This 2012 Nissan Quest video review goes over its fuel economy, price, features, safety and comfort in all three rows. We also compare it to other minivans and discuss its many features.
When you've got kids, nothing beats the functionality of a minivan. The Nissan Quest has never been a class leader, but there's plenty to like about the current van. It has strong acceleration, a very quiet ride, and dare we say a little bit of style.
Pricing starts at less than $30,000, and loaded models go into the $40,000 range. This fully optioned LE model costs $44,000. The Quest seats seven. This should be enough for most people, but larger families should look at its competitors, which can all seat eight.

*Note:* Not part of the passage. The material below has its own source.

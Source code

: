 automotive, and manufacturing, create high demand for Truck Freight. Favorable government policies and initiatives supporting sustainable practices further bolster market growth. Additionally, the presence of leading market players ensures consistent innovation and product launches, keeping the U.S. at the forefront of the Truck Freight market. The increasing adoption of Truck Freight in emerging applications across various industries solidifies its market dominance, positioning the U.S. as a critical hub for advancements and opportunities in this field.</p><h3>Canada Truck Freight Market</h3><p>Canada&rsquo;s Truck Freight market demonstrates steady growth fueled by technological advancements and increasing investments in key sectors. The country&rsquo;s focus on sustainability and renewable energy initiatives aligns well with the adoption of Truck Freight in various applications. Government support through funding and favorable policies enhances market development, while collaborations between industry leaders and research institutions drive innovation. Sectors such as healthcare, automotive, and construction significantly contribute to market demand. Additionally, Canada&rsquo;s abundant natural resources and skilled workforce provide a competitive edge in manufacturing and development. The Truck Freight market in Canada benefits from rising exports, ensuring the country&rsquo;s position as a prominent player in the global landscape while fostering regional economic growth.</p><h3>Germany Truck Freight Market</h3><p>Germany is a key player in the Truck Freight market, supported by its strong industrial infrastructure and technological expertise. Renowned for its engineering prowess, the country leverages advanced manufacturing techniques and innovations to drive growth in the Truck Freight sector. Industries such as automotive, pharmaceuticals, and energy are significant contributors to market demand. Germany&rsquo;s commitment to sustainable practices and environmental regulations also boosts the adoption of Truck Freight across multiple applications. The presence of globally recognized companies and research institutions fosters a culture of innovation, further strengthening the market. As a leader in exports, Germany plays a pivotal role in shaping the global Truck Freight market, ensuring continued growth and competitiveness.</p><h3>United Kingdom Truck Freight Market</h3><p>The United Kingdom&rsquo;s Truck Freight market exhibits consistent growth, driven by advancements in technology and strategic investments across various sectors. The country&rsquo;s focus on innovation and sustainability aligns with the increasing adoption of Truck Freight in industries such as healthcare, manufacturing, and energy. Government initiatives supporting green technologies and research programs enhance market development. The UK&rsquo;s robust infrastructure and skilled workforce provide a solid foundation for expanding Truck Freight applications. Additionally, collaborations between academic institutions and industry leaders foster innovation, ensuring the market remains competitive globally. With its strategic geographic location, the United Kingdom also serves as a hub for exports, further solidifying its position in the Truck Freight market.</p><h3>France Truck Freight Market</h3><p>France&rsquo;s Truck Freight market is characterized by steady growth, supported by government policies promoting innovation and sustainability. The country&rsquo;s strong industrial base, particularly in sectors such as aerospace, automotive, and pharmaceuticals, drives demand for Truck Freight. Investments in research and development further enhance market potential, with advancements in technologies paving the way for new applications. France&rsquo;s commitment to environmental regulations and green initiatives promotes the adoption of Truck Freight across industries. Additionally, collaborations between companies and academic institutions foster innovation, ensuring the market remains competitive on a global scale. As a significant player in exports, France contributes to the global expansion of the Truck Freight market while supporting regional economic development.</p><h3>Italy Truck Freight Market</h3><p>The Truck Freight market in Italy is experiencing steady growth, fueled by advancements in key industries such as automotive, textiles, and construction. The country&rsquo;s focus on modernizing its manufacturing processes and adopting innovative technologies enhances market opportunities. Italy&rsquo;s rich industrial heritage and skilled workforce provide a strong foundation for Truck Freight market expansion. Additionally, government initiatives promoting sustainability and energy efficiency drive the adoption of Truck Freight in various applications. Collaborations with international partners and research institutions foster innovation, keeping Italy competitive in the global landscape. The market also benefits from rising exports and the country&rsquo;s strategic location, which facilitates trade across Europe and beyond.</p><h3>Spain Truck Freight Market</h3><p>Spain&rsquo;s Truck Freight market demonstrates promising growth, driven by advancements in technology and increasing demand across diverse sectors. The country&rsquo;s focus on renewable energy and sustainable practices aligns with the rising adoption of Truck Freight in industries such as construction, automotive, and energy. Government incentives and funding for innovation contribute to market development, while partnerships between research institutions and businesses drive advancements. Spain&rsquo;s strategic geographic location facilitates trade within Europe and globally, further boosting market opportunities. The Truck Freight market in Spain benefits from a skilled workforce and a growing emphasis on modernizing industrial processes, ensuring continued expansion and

Seating is spacious and luxurious in the Quest's first- and second-row captain's chairs. The third-row seat is mounted low to the floor, which is perfectly fine for children, but adults will find it a little cramped. Power sliding doors make life a lot more convenient and they're standard from the SV model on up.

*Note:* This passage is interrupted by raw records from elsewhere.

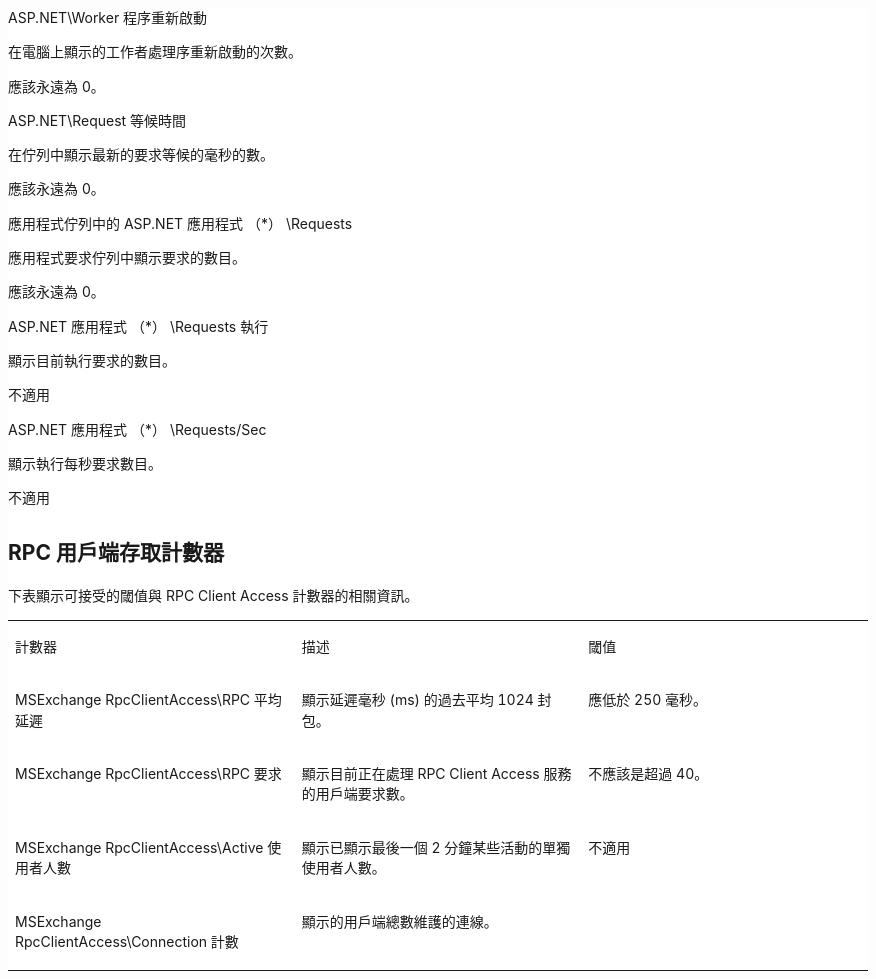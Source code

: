 </tr>
<tr class="odd">
<td><p>ASP.NET\Worker 程序重新啟動</p></td>
<td><p>在電腦上顯示的工作者處理序重新啟動的次數。</p></td>
<td><p>應該永遠為 0。</p></td>
</tr>
<tr class="even">
<td><p>ASP.NET\Request 等候時間</p></td>
<td><p>在佇列中顯示最新的要求等候的毫秒的數。</p></td>
<td><p>應該永遠為 0。</p></td>
</tr>
<tr class="odd">
<td><p>應用程式佇列中的 ASP.NET 應用程式 （*） \Requests</p></td>
<td><p>應用程式要求佇列中顯示要求的數目。</p></td>
<td><p>應該永遠為 0。</p></td>
</tr>
<tr class="even">
<td><p>ASP.NET 應用程式 （*） \Requests 執行</p></td>
<td><p>顯示目前執行要求的數目。</p></td>
<td><p>不適用</p></td>
</tr>
<tr class="odd">
<td><p>ASP.NET 應用程式 （*） \Requests/Sec</p></td>
<td><p>顯示執行每秒要求數目。</p></td>
<td><p>不適用</p></td>
</tr>
</tbody>
</table>


## RPC 用戶端存取計數器

下表顯示可接受的閾值與 RPC Client Access 計數器的相關資訊。


<table>
<colgroup>
<col style="width: 33%" />
<col style="width: 33%" />
<col style="width: 33%" />
</colgroup>
<tbody>
<tr class="odd">
<td><p>計數器</p></td>
<td><p>描述</p></td>
<td><p>閾值</p></td>
</tr>
<tr class="even">
<td><p>MSExchange RpcClientAccess\RPC 平均延遲</p></td>
<td><p>顯示延遲毫秒 (ms) 的過去平均 1024 封包。</p></td>
<td><p>應低於 250 毫秒。</p></td>
</tr>
<tr class="odd">
<td><p>MSExchange RpcClientAccess\RPC 要求</p></td>
<td><p>顯示目前正在處理 RPC Client Access 服務的用戶端要求數。</p></td>
<td><p>不應該是超過 40。</p></td>
</tr>
<tr class="even">
<td><p>MSExchange RpcClientAccess\Active 使用者人數</p></td>
<td><p>顯示已顯示最後一個 2 分鐘某些活動的單獨使用者人數。</p></td>
<td><p>不適用</p></td>
</tr>
<tr class="odd">
<td><p>MSExchange RpcClientAccess\Connection 計數</p></td>
<td><p>顯示的用戶端總數維護的連線。</p></td>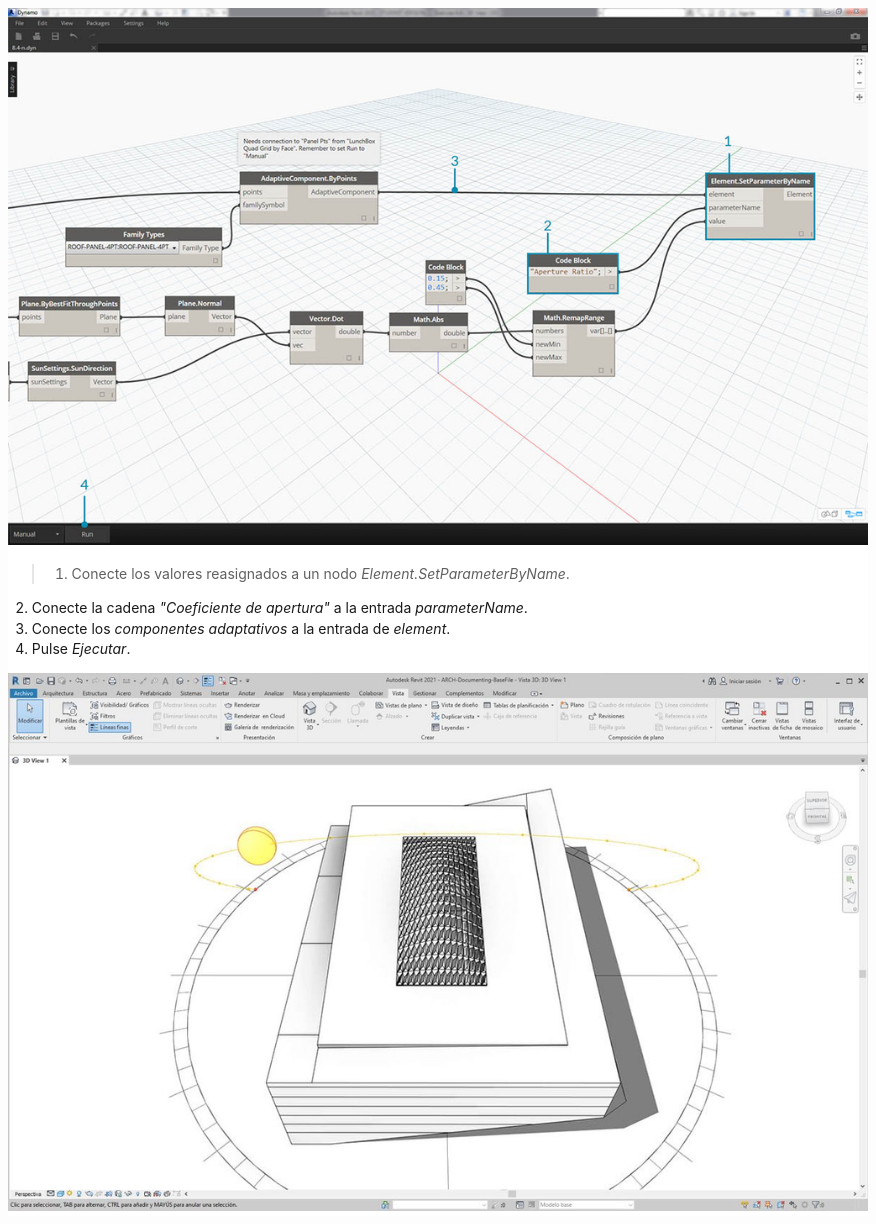 ![Ejercicio](images/8-5/Exercise/33.jpg)

> 1. Conecte los valores reasignados a un nodo *Element.SetParameterByName*.
2. Conecte la cadena *"Coeficiente de apertura"* a la entrada *parameterName*.
3. Conecte los *componentes adaptativos* a la entrada de *element*.
4. Pulse *Ejecutar*.

![Ejercicio](images/8-5/Exercise/21.jpg)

The LE model featured in the video has a power liftgate, too, and it frees up your hands when loading up the back. Cargo capacity is low for this class, mainly because the third-row seats fold forward, rather than tumbling into a storage well. The upside is that folding the seats takes less physical effort and you get a nice, level load floor.

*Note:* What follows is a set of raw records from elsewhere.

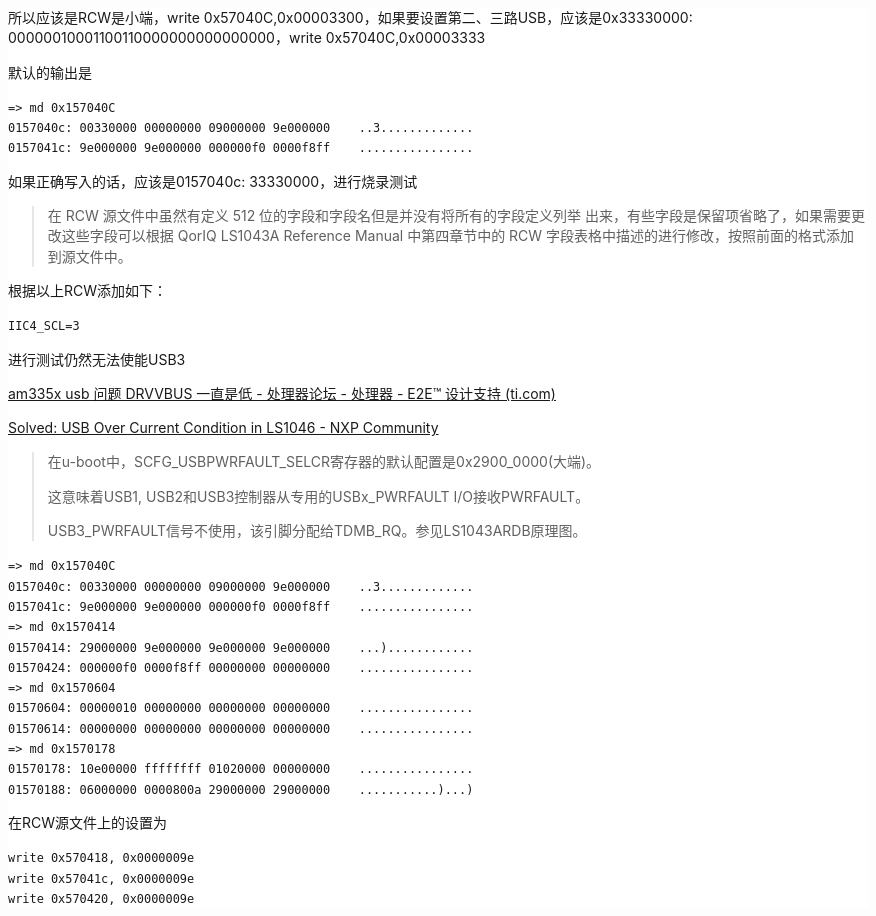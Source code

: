 所以应该是RCW是小端，write 0x57040C,0x00003300，如果要设置第二、三路USB，应该是0x33330000:
00000010001100110000000000000000，write 0x57040C,0x00003333

默认的输出是

```
=> md 0x157040C
0157040c: 00330000 00000000 09000000 9e000000    ..3.............
0157041c: 9e000000 9e000000 000000f0 0000f8ff    ................
```

如果正确写入的话，应该是0157040c: 33330000，进行烧录测试



> 在 RCW 源文件中虽然有定义 512 位的字段和字段名但是并没有将所有的字段定义列举 出来，有些字段是保留项省略了，如果需要更改这些字段可以根据 QorIQ LS1043A Reference Manual 中第四章节中的 RCW 字段表格中描述的进行修改，按照前面的格式添加到源文件中。
>

根据以上RCW添加如下：

```
IIC4_SCL=3
```

进行测试仍然无法使能USB3

[am335x usb 问题 DRVVBUS 一直是低 - 处理器论坛 - 处理器 - E2E™ 设计支持 (ti.com)](https://e2echina.ti.com/support/processors/f/processors-forum/147276/am335x-usb-drvvbus)



[Solved: USB Over Current Condition in LS1046 - NXP Community](https://community.nxp.com/t5/Layerscape/USB-Over-Current-Condition-in-LS1046/m-p/1253979)

> 在u-boot中，SCFG_USBPWRFAULT_SELCR寄存器的默认配置是0x2900_0000(大端)。
>
> 这意味着USB1, USB2和USB3控制器从专用的USBx_PWRFAULT I/O接收PWRFAULT。
>
> USB3_PWRFAULT信号不使用，该引脚分配给TDMB_RQ。参见LS1043ARDB原理图。

```
=> md 0x157040C
0157040c: 00330000 00000000 09000000 9e000000    ..3.............
0157041c: 9e000000 9e000000 000000f0 0000f8ff    ................
=> md 0x1570414
01570414: 29000000 9e000000 9e000000 9e000000    ...)............
01570424: 000000f0 0000f8ff 00000000 00000000    ................
=> md 0x1570604
01570604: 00000010 00000000 00000000 00000000    ................
01570614: 00000000 00000000 00000000 00000000    ................
=> md 0x1570178
01570178: 10e00000 ffffffff 01020000 00000000    ................
01570188: 06000000 0000800a 29000000 29000000    ...........)...)

```

在RCW源文件上的设置为

```
write 0x570418, 0x0000009e
write 0x57041c, 0x0000009e
write 0x570420, 0x0000009e
```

The Nissan Quest earned the top Good rating from the Insurance Institute for Highway Safety for frontal-offset and side-impact crash safety. It received a slightly lower Acceptable rating for roof strength, which is one measure of how vehicles can fare in rollover crashes. Most competitors rate Good in this category. A back-up camera is standard on most Quests, and you'll need it as it's tough to see out the back of minivans.
Driving this minivan is a pleasure. It has a very smooth, serene ride, and its V6 engine makes passing maneuvers easy. Some people might find the steering too heavy, however. Fuel economy is average.
The Nissan Quest is one of our favorite minivans. It's not the best for hauling cargo or carrying big groups of people, but its quiet, comfortable cabin is highly desirable when you have sleeping kids on-board.